Green Bank Observatory (GBO)
|Harshal Guptafirstname.lastname@example.org||(703) 292-5039||W9154|
|Elizabeth A. Pentecostemail@example.com||(703) 292-4907||W9152|
Operating on behalf of NSF, the national community of astronomy researchers, and funding partners, Green Bank Observatory enables leading edge research at radio wavelengths by offering telescope, facility and advanced instrumentation access to the astronomy community as well as to other basic and applied research communities. With radio astronomy as its foundation, GBO is a world leader in advancing research, innovation, and education. GBO provides key ground-based radio-wavelength research facilities for the US national community and carries out a program in education for public visitors to the facilities, undergraduates interested in astronomy, graduate students conducting dissertation research in astronomy, and postdoctoral researchers desiring access to the facilities.
GBO is located in Pocahontas County, West Virginia, adjacent to the Monongahela National Forest, and operations and maintenance are supported under the terms of a cooperative agreement between NSF and Associated Universities, Inc. (AUI), a not-for-profit science management corporation. NSF owns the GBO land, which consists of numerous parcels acquired by the US Army Corps of Engineers in the 1950s, when GBO was formed as the first (and then, only) site of the National Radio Astronomy Observatory (NRAO). The Allegheny Trail passes through portions of the GBO property along the Little Mountain ridgeline. GBO is the anchor and administrative site of the 13,000-square-mile National Radio Quiet Zone (NRQZ). GBO is located on approximately 2,200 acres in the NRQZ, where all radio transmissions are limited. Having telescopes within the NRQZ allows for detection of faint scientific signals that would otherwise be drowned-out by man-made signals. GBO operates the Robert C. Byrd Green Bank Telescope (GBT), the largest fully steerable radio telescope in the world, which is 100-meter in diameter and is routinely operated between 300 MHz and 50 GHz for single dish observations of a broad range of cosmic phenomena. Other GBO facilities include the 43-meter Telescope; the Green Bank Solar Radio Burst Spectrometer; the 20-meter Geodetic Telescope; the 40-foot Telescope; the Interferometer Range; and previously operational telescopes.

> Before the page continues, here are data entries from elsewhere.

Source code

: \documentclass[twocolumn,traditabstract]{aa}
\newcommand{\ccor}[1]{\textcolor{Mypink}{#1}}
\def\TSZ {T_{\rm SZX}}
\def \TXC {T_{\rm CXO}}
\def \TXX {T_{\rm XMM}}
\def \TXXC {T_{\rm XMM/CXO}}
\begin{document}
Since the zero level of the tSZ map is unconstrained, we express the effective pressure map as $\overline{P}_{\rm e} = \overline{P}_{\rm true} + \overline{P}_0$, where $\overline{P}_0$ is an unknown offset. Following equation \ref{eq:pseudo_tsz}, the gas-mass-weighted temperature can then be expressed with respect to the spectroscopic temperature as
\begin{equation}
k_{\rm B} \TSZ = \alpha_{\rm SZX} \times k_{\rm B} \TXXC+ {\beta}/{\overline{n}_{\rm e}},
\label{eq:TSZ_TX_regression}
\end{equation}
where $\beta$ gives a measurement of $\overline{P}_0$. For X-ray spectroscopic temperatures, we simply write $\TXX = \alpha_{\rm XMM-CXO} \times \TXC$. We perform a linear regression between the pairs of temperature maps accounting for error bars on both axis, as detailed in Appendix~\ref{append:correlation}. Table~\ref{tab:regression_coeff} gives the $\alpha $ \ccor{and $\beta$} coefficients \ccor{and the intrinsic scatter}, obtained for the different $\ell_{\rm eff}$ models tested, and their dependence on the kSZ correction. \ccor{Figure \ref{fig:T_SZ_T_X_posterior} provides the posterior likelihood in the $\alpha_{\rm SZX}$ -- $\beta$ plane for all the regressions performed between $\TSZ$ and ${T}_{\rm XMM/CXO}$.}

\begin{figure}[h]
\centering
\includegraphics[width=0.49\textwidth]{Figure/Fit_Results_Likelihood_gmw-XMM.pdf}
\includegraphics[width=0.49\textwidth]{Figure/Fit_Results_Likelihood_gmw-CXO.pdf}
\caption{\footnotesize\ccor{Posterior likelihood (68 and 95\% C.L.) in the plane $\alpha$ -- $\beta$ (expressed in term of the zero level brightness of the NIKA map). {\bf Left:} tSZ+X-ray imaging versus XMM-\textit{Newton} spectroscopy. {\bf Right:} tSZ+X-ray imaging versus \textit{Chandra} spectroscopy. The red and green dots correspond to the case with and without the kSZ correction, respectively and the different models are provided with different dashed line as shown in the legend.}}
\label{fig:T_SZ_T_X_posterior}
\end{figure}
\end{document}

On October 1, 2016, GBO was separated from NSF-funded NRAO. This separation followed a plan that NSF first communicated to the research community on March 22, 2013, in Dear Colleague Letter NSF 13-074. The Breakthrough Prize Foundation provides additional funding to AUI to support research in the Search for Extraterrestrial Intelligence at GBO. Other GBO funding partners include the NANOGrav Project (through a separate NSF funding line) and West Virginia University.